■ Extracted data ■
>>>
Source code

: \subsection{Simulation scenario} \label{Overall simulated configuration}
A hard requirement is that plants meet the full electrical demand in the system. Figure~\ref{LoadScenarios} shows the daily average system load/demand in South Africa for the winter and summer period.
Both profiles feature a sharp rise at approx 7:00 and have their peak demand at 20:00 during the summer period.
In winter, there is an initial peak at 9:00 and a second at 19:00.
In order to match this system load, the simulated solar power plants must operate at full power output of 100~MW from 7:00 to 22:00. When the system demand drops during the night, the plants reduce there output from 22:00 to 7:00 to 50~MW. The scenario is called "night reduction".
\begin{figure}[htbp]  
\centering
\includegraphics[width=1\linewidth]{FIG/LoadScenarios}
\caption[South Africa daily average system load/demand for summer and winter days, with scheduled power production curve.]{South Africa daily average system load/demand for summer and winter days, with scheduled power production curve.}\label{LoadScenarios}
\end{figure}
<<<
>>>
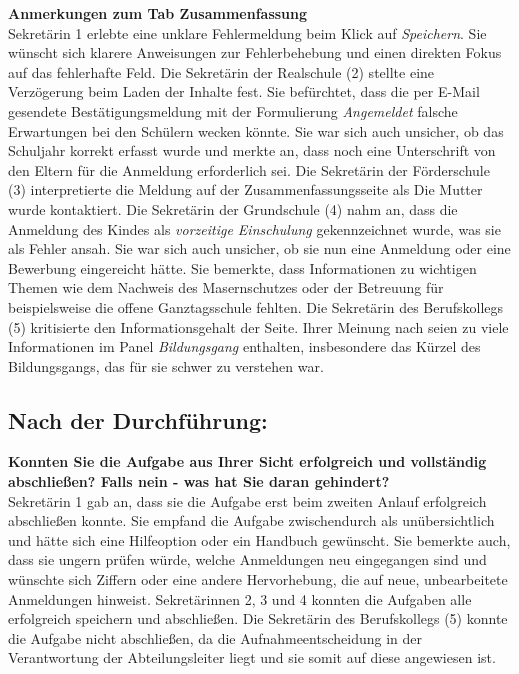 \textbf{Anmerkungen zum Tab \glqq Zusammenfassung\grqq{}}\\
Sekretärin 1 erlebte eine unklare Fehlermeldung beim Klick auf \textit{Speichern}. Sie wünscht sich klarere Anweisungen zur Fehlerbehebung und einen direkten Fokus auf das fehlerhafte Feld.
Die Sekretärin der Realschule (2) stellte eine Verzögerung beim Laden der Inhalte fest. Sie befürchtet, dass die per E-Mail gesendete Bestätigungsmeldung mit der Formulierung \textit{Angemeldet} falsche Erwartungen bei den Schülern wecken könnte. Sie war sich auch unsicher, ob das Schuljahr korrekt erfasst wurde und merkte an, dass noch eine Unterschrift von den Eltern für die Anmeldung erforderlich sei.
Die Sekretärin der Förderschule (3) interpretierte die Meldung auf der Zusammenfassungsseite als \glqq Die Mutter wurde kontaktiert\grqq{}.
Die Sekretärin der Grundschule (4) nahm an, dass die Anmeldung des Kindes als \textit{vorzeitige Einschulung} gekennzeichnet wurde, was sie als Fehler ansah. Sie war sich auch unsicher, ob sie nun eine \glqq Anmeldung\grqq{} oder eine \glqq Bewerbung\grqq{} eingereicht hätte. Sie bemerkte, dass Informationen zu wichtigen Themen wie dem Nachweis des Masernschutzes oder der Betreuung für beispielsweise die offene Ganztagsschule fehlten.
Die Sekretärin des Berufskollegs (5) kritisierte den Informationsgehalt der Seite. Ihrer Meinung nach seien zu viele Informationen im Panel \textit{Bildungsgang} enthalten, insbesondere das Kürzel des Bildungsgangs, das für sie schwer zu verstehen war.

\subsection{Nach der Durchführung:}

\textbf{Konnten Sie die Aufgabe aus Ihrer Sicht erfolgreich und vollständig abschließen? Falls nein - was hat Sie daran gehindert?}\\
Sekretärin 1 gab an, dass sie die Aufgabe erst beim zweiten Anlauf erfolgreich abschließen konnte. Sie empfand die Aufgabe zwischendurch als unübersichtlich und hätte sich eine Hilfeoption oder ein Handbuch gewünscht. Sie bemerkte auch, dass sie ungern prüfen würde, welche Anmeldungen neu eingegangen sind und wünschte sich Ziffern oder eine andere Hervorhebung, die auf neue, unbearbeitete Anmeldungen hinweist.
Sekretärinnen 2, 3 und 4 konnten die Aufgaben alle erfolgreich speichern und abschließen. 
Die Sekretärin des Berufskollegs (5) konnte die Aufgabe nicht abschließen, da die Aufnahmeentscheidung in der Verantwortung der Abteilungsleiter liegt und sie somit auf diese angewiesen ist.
<<<
■ What you need to do ■
Which lines above contain "there"? Show each of them.

■ Written response ■
In winter, there is an initial peak at 9:00 and a second at 19:00.
In order to match this system load, the simulated solar power plants must operate at full power output of 100~MW from 7:00 to 22:00. When the system demand drops during the night, the plants reduce there output from 22:00 to 7:00 to 50~MW. The scenario is called "night reduction".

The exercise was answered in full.